I'm a big girl. I reach a whopping 5 feet, 3 inches tall. And I usually wear a size 16. And I'm exhausted all the time. And I hate to have my picture taken for any reason at all whatsoever. And I want to take my kids to the pool without having a panic attack about the swimsuit part. And I'm just really uncomfortable in my skin. And I don't want that for myself anymore.
I've been this way for a long time. I've yo-yo'ed a little bit either way, but for the most part, I've been about a size 14/16 for the last 15 years. It all started with a really unhealthy, unhappy marriage in which I found myself 1,300 miles from home with no family, friends or support system. And since, I've always eaten my feelings. Happy? EAT. Depressed? EAT. Anxious? EAT. Truth be told, I've never managed to really turn it around.
I've had a rough day today. I'm tired of feeling limited. And sometimes, I feel downright caged. I don't want to feel that way at all. So, I decided I'm not going to. I'm going to change it.
While thinking about how in the world I could make things different, I was trying to think of something that I haven't done for a really long time... something that would make feel feel awesome and bold and unstoppable. I wanted to do something that I thought I probably couldn't do.

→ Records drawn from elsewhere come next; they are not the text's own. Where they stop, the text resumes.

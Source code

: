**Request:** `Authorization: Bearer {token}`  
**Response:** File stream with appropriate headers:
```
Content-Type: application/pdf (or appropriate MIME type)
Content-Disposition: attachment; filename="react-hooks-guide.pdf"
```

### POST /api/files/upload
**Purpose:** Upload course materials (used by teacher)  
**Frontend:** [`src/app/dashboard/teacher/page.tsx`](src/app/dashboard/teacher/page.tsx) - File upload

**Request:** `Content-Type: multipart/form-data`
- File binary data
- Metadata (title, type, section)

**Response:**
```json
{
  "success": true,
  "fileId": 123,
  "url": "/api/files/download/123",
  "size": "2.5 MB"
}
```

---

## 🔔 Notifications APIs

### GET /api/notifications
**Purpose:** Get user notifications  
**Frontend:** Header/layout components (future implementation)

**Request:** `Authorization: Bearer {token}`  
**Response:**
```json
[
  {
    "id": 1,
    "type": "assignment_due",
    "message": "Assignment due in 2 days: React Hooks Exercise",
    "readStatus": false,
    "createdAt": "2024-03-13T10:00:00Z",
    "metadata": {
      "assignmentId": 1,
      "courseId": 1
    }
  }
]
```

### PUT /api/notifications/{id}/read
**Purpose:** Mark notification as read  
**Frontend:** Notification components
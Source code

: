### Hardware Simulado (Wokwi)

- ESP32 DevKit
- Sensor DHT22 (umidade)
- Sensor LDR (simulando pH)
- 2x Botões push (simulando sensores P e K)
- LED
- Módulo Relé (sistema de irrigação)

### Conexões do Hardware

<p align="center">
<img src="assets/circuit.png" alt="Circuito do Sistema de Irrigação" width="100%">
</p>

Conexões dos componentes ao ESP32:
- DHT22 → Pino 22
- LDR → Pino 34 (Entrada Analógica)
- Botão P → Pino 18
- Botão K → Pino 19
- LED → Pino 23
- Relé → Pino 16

I said to myself, "Hey, self. What would you love to be able to do that you're afraid of? Something that you're pretty sure you'll fail at. Something that no one would believe in a million years."
And you know what self said? "RUN. Run a mile. Prove you can actually do it. Just put on your sneakers, get on the treadmill and do it already."
So, I did. I ran a whole mile. I didn't stop or walk even once. I did it, y'all. And I can't stop smiling.